About 25% gospel maybe? To expect an "historical" web page by Bill Wall to be accurate is a bit like expecting snow to fall in the Sahara.
That page has changed a bit since I first had occasion to critique it (elsewhere) but I note a few statements that are totally wrong. (Some are right while others are arguably not entirely wrong.) Basically I consider that when he gets something right it is by pure chance that he has happened upon a reliable source to plagiarise; of course he never cites his sources.
For example,
In 1942 the British held its first correspondence championship. It was won by R. Bonham,a blind player.
Bonham, who was indeed blind, did win the 1942/43 British CC Championship but it was not the first.
See my book cited in an earlier posting tonight for a list of champions from the start up to 2010.
In the 19th century chess master Joseph Blackburne was arrested as a spy for sending chess moves in the mail.

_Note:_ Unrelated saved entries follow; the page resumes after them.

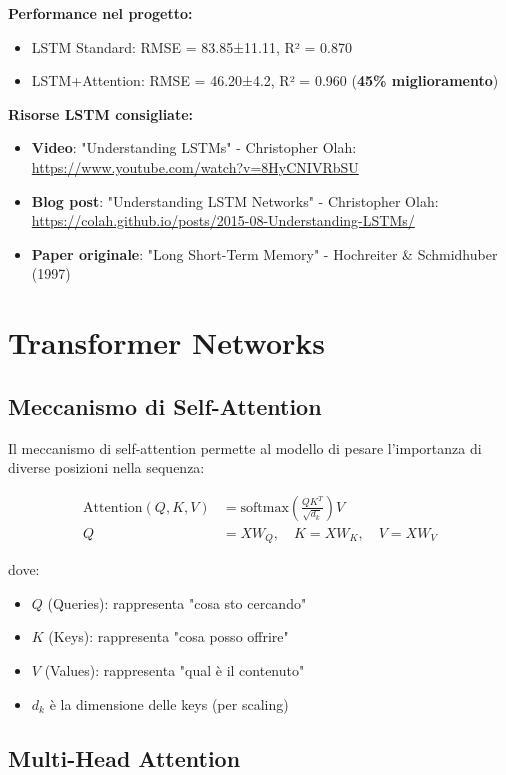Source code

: \documentclass[12pt,a4paper,twoside]{report}
\begin{document}
\textbf{Performance nel progetto:}
\begin{itemize}
    \item LSTM Standard: RMSE = 83.85±11.11, R² = 0.870
    \item LSTM+Attention: RMSE = 46.20±4.2, R² = 0.960 (\textbf{45\% miglioramento})
\end{itemize}

\textbf{Risorse LSTM consigliate:}
\begin{itemize}
    \item \textbf{Video}: "Understanding LSTMs" - Christopher Olah: \url{https://www.youtube.com/watch?v=8HyCNIVRbSU}
    \item \textbf{Blog post}: "Understanding LSTM Networks" - Christopher Olah: \url{https://colah.github.io/posts/2015-08-Understanding-LSTMs/}
    \item \textbf{Paper originale}: "Long Short-Term Memory" - Hochreiter \& Schmidhuber (1997)
\end{itemize}

\section{Transformer Networks}

\subsection{Meccanismo di Self-Attention}

Il meccanismo di self-attention permette al modello di pesare l'importanza di diverse posizioni nella sequenza:

\begin{align}
\text{Attention}(Q, K, V) &= \text{softmax}\left(\frac{QK^T}{\sqrt{d_k}}\right)V \\
Q &= XW_Q, \quad K = XW_K, \quad V = XW_V
\end{align}

dove:
\begin{itemize}
    \item $Q$ (Queries): rappresenta "cosa sto cercando"
    \item $K$ (Keys): rappresenta "cosa posso offrire"
    \item $V$ (Values): rappresenta "qual è il contenuto"
    \item $d_k$ è la dimensione delle keys (per scaling)
\end{itemize}

\subsection{Multi-Head Attention}
\end{document}
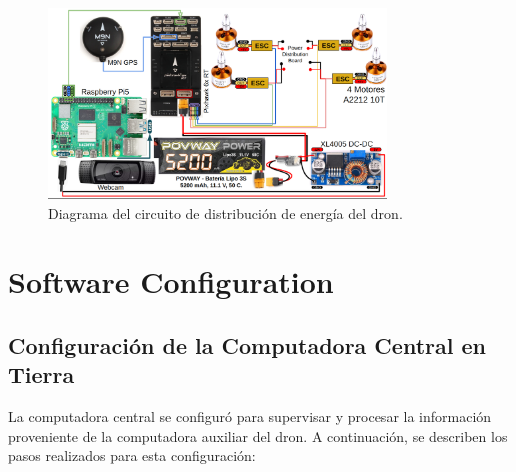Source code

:     \begin{center}
        \begin{figure}[h!]
            \centering
            \includegraphics[width=0.8\textwidth]{pictures/drone_electronic_diagram.png}
            \caption{Diagrama del circuito de distribución de energía del dron.}
        \end{figure}
    \end{center}
        

\section{Software Configuration}

\subsection{Configuración de la Computadora Central en Tierra} 
La computadora central se configuró para supervisar y procesar la información proveniente de la computadora auxiliar del dron. A continuación, se describen los pasos realizados para esta configuración:

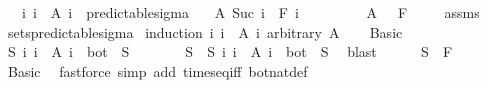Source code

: \begin{isabellebody}
\ \ \ {\isachardoublequoteopen}{\isacharparenleft}{\kern0pt}{\isasymUnion}i{\isachardot}{\kern0pt}\ {\isacharbraceleft}{\kern0pt}i{\isacharbraceright}{\kern0pt}\ {\isasymtimes}\ A\ i{\isacharparenright}{\kern0pt}\ {\isasymin}\ predictable{\isacharunderscore}{\kern0pt}sigma{\isachardoublequoteclose}\isanewline
\ \ \ {\isachardoublequoteopen}A\ {\isacharparenleft}{\kern0pt}Suc\ i{\isacharparenright}{\kern0pt}\ {\isasymin}\ F\ i{\isachardoublequoteclose}\ \isanewline
\ \ \ \ \ \ \ \ {\isachardoublequoteopen}A\ {}\ {\isasymin}\ F\ {}{\isachardoublequoteclose}\isanewline
%
\isadelimproof
\ \ %
\endisadelimproof
%
\isatagproof
{}\isamarkupfalse%
\ assms\ \isamarkupfalse%
\ sets{\isacharunderscore}{\kern0pt}predictable{\isacharunderscore}{\kern0pt}sigma\isanewline
{}\isamarkupfalse%
\ {\isacharparenleft}{\kern0pt}induction\ {\isachardoublequoteopen}{\isacharparenleft}{\kern0pt}{\isasymUnion}i{\isachardot}{\kern0pt}\ {\isacharbraceleft}{\kern0pt}i{\isacharbraceright}{\kern0pt}\ {\isasymtimes}\ A\ i{\isacharparenright}{\kern0pt}{\isachardoublequoteclose}\ arbitrary{\isacharcolon}{\kern0pt}\ A{\isacharparenright}{\kern0pt}\isanewline
\ \ \isamarkupfalse%
\ Basic\isanewline
\ \ \isacommand{{\isacharbraceleft}{\kern0pt}}\isamarkupfalse%
\isanewline
\ \ \ \ \isamarkupfalse%
\ {\isachardoublequoteopen}{\isasymexists}S{\isachardot}{\kern0pt}\ {\isacharparenleft}{\kern0pt}{\isasymUnion}i{\isachardot}{\kern0pt}\ {\isacharbraceleft}{\kern0pt}i{\isacharbraceright}{\kern0pt}\ {\isasymtimes}\ A\ i{\isacharparenright}{\kern0pt}\ {\isacharequal}{\kern0pt}\ {\isacharbraceleft}{\kern0pt}bot{\isacharbraceright}{\kern0pt}\ {\isasymtimes}\ S{\isachardoublequoteclose}\isanewline
\ \ \ \ \isamarkupfalse%
\ \isamarkupfalse%
\ S\ \ S{\isacharcolon}{\kern0pt}\ {\isachardoublequoteopen}{\isacharparenleft}{\kern0pt}{\isasymUnion}i{\isachardot}{\kern0pt}\ {\isacharbraceleft}{\kern0pt}i{\isacharbraceright}{\kern0pt}\ {\isasymtimes}\ A\ i{\isacharparenright}{\kern0pt}\ {\isacharequal}{\kern0pt}\ {\isacharbraceleft}{\kern0pt}bot{\isacharbraceright}{\kern0pt}\ {\isasymtimes}\ S{\isachardoublequoteclose}\ \isamarkupfalse%
\ blast\isanewline
\ \ \ \ \isamarkupfalse%
\ {\isachardoublequoteopen}S\ {\isasymin}\ F\ {}{\isachardoublequoteclose}\ \isamarkupfalse%
\ Basic\ \isamarkupfalse%
\ {\isacharparenleft}{\kern0pt}fastforce\ simp\ add{\isacharcolon}{\kern0pt}\ times{\isacharunderscore}{\kern0pt}eq{\isacharunderscore}{\kern0pt}iff\ bot{\isacharunderscore}{\kern0pt}nat{\isacharunderscore}{\kern0pt}def{\isacharparenright}{\kern0pt}\isanewline

\end{isabellebody}
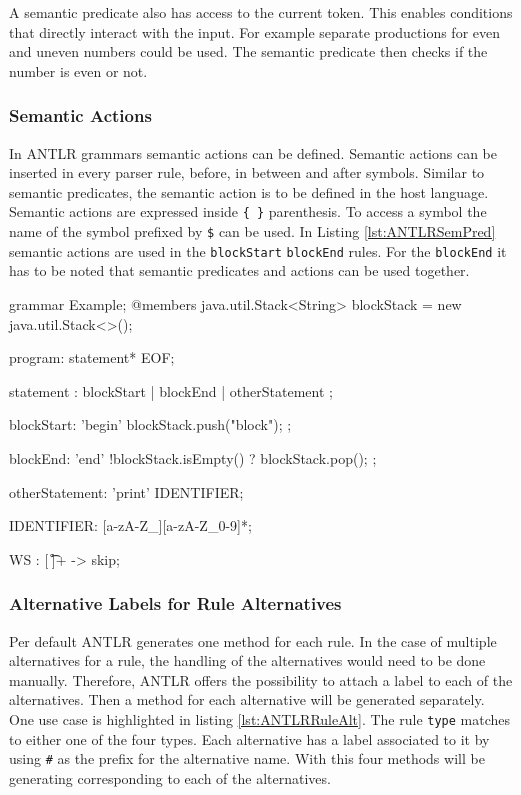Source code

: A semantic predicate also has access to the current token. This enables conditions that directly interact with the input. For example separate productions for even and uneven numbers could be used. The semantic predicate then checks if the number is even or not.  


\subsubsection{Semantic Actions}

In ANTLR grammars semantic actions can be defined. Semantic actions can be inserted in every parser rule, before, in between and after symbols. Similar to semantic predicates, the semantic action is to be defined in the host language. Semantic actions are expressed inside \verb|{ }| parenthesis. To access a symbol the name of the symbol prefixed by \verb|$| can be used. In Listing \ref{lst:ANTLRSemPred} semantic actions are used in the \texttt{blockStart} \texttt{blockEnd} rules. For the \texttt{blockEnd} it has to be noted that semantic predicates and actions can be used together. 


\begin{GenericCode}[float,numbers=none,caption=Example grammar using a semantic predicate and a semantic action., label=lst:ANTLRSemPred]
grammar Example;
@members {
    java.util.Stack<String> blockStack = new java.util.Stack<>();
}

program: statement* EOF;

statement
    : blockStart
    | blockEnd
    | otherStatement
    ;

blockStart: 'begin' { blockStack.push("block"); };

blockEnd: 'end' { !blockStack.isEmpty() }? { blockStack.pop(); };

otherStatement: 'print' IDENTIFIER;

IDENTIFIER: [a-zA-Z_][a-zA-Z_0-9]*;

WS  : [ \t\r\n]+ -> skip;
\end{GenericCode}


\subsubsection{Alternative Labels for Rule Alternatives}

Per default ANTLR generates one method for each rule. In the case of multiple alternatives for a rule, the handling of the alternatives would need to be done manually. Therefore, ANTLR offers the possibility to attach a label to each of the alternatives. Then a method for each alternative will be generated separately. One use case is highlighted in listing \ref{lst:ANTLRRuleAlt}. The rule \texttt{type} matches to either one of the four types. Each alternative has a label associated to it by using \verb|#| as the prefix for the alternative name. With this four methods will be generating corresponding to each of the alternatives.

Totally false; this is an extremely garbled reference to an incident during the Baden-Baden 1870 tournament.
See my biography of Blackburne (who never played postal chess so far as I was able to discover, though at the start of his career he did enter a tournament that was cancelled).
The page also contains contradictions such as:
In 1884, the French magazine LA STRATEGIE organized an international chess tournament.
TRUE
In 1932 the first international correspondence tournament was held and won by Janos Balogh (1892-1980).
FALSE: there had been many international CC tournaments prior to 1932 including the one Wall mentioned earlier.
Here's another
In 1945, the International Correspondence Chess Assoication (ICCA) was formed
TRUE, apart from the spelling error, but just below we find:
In 1949 the International Correspondence Chess Association (ICCA) was formed by FIDE.
Wrong year and FIDE had nothing to do with it. ICCA was later reconstituted as ICCF.
So he cannot even be bothered to edit his own pages properly.
I think references to Bill Wall should be banned from the history section of this forum. I am surprised that somebody as seriously interested as Gerard Killoran would offer a link to one of Wall's pages.